##### EXERCISE MATERIALS

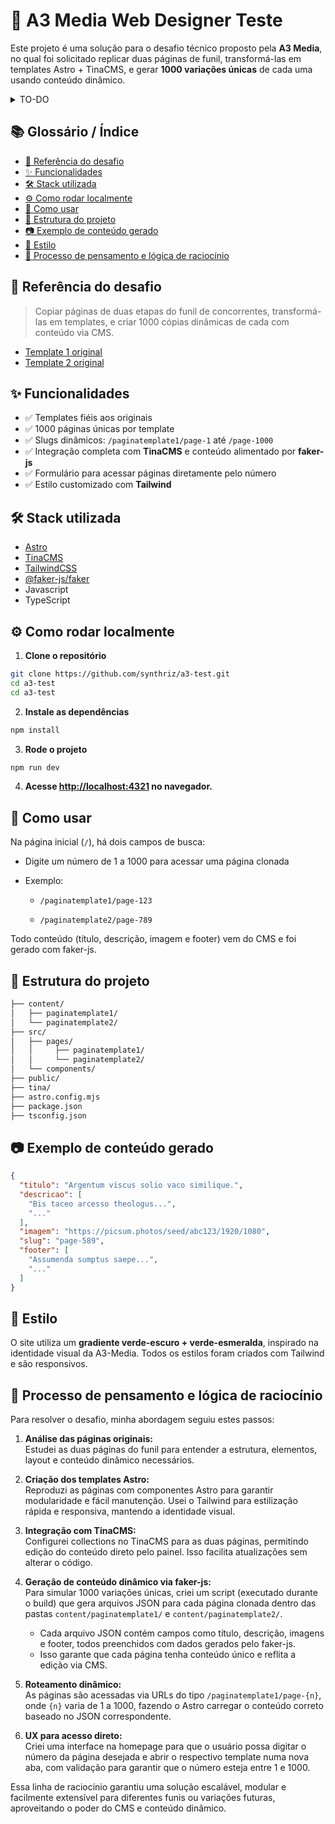 
# 💼 A3 Media Web Designer Teste

Este projeto é uma solução para o desafio técnico proposto pela **A3 Media**, no qual foi solicitado replicar duas páginas de funil, transformá-las em templates Astro + TinaCMS, e gerar **1000 variações únicas** de cada uma usando conteúdo dinâmico.

<details>
    <summary>TO-DO</summary>
  <ul>
    <li>implementar codigo que gera os .json pro template 2</li>
    <li>finalizar html/css dos templates</li>
    <li>gerar 1k de .json ao inves de 10</li>
    <li>documentação pendente</li>
    <li>fazer lista funcional no .astro do template 2</li>
  </ul>
</details>

## 📚 Glossário / Índice

- [🧩 Referência do desafio](#-referência-do-desafio)  
- [✨ Funcionalidades](#-funcionalidades)  
- [🛠 Stack utilizada](#-stack-utilizada)  
- [⚙️ Como rodar localmente](#-como-rodar-localmente)
- [🧪 Como usar](#-como-usar)  
- [🧾 Estrutura do projeto](#-estrutura-do-projeto)  
- [📷 Exemplo de conteúdo gerado](#-exemplo-de-conteúdo-gerado)  
- [🌈 Estilo](#-estilo)  
- [🧠 Processo de pensamento e lógica de raciocínio](#-processo-de-pensamento-e-lógica-de-raciocínio)

## 🧩 Referência do desafio

> Copiar páginas de duas etapas do funil de concorrentes, transformá-las em templates, e criar 1000 cópias dinâmicas de cada com conteúdo via CMS.

- [Template 1 original](https://getflowempower.com/ps/pscollins01)
- [Template 2 original](https://glucosecontrolguide.com/fb/sgs/vsl3/prn-ca1/h1l1/)

## ✨ Funcionalidades

- ✅ Templates fiéis aos originais  
- ✅ 1000 páginas únicas por template  
- ✅ Slugs dinâmicos: `/paginatemplate1/page-1` até `/page-1000`  
- ✅ Integração completa com **TinaCMS** e conteúdo alimentado por **faker-js**  
- ✅ Formulário para acessar páginas diretamente pelo número 
- ✅ Estilo customizado com **Tailwind**

## 🛠 Stack utilizada

- [Astro](https://astro.build/)  
- [TinaCMS](https://tina.io/)  
- [TailwindCSS](https://tailwindcss.com/)  
- [@faker-js/faker](https://fakerjs.dev/)  
- Javascript
- TypeScript  

## ⚙️ Como rodar localmente

1. **Clone o repositório**

```bash
git clone https://github.com/synthriz/a3-test.git
cd a3-test
cd a3-test
```

2. **Instale as dependências**

```bash
npm install
```

3. **Rode o projeto**

```bash
npm run dev
```

4. **Acesse [http://localhost:4321](http://localhost:4321) no navegador.**

## 🧪 Como usar
Na página inicial (`/`), há dois campos de busca:

-   Digite um número de 1 a 1000 para acessar uma página clonada
    
-   Exemplo:
    
    -   `/paginatemplate1/page-123`
        
    -   `/paginatemplate2/page-789`
        

Todo conteúdo (título, descrição, imagem e footer) vem do CMS e foi gerado com faker-js.

## 🧾 Estrutura do projeto

```bash
├── content/
│   ├── paginatemplate1/
│   └── paginatemplate2/
├── src/
│   ├── pages/
│   │     ├── paginatemplate1/
│   │     └── paginatemplate2/
│   └── components/
├── public/
├── tina/
├── astro.config.mjs
├── package.json
├── tsconfig.json
```

## 📷 Exemplo de conteúdo gerado

```json
{
  "titulo": "Argentum viscus solio vaco similique.",
  "descricao": [
    "Bis taceo arcesso theologus...",
    "..."
  ],
  "imagem": "https://picsum.photos/seed/abc123/1920/1080",
  "slug": "page-589",
  "footer": [
    "Assumenda sumptus saepe...",
    "..."
  ]
}
```

## 🌈 Estilo
O site utiliza um **gradiente verde-escuro + verde-esmeralda**, inspirado na identidade visual da A3-Media.
Todos os estilos foram criados com Tailwind e são responsivos.

## 🧠 Processo de pensamento e lógica de raciocínio

Para resolver o desafio, minha abordagem seguiu estes passos:

1. **Análise das páginas originais:**  
   Estudei as duas páginas do funil para entender a estrutura, elementos, layout e conteúdo dinâmico necessários.

2. **Criação dos templates Astro:**  
   Reproduzi as páginas com componentes Astro para garantir modularidade e fácil manutenção. Usei o Tailwind para estilização rápida e responsiva, mantendo a identidade visual.

3. **Integração com TinaCMS:**  
   Configurei collections no TinaCMS para as duas páginas, permitindo edição do conteúdo direto pelo painel. Isso facilita atualizações sem alterar o código.

4. **Geração de conteúdo dinâmico via faker-js:**  
   Para simular 1000 variações únicas, criei um script (executado durante o build) que gera arquivos JSON para cada página clonada dentro das pastas `content/paginatemplate1/` e `content/paginatemplate2/`.

   - Cada arquivo JSON contém campos como título, descrição, imagens e footer, todos preenchidos com dados gerados pelo faker-js.
   - Isso garante que cada página tenha conteúdo único e reflita a edição via CMS.

5. **Roteamento dinâmico:**  
   As páginas são acessadas via URLs do tipo `/paginatemplate1/page-{n}`, onde `{n}` varia de 1 a 1000, fazendo o Astro carregar o conteúdo correto baseado no JSON correspondente.

6. **UX para acesso direto:**  
   Criei uma interface na homepage para que o usuário possa digitar o número da página desejada e abrir o respectivo template numa nova aba, com validação para garantir que o número esteja entre 1 e 1000.

Essa linha de raciocínio garantiu uma solução escalável, modular e facilmente extensível para diferentes funis ou variações futuras, aproveitando o poder do CMS e conteúdo dinâmico.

##########

Print exactly the lines of the listing above starting at the line containing "5. **Roteamento dinâmico:**" and ending at the line containing "6. **UX para acesso direto:**", both included.

### SOLUTION TO THIS EXERCISE:
5. **Roteamento dinâmico:**  
   As páginas são acessadas via URLs do tipo `/paginatemplate1/page-{n}`, onde `{n}` varia de 1 a 1000, fazendo o Astro carregar o conteúdo correto baseado no JSON correspondente.

6. **UX para acesso direto:**  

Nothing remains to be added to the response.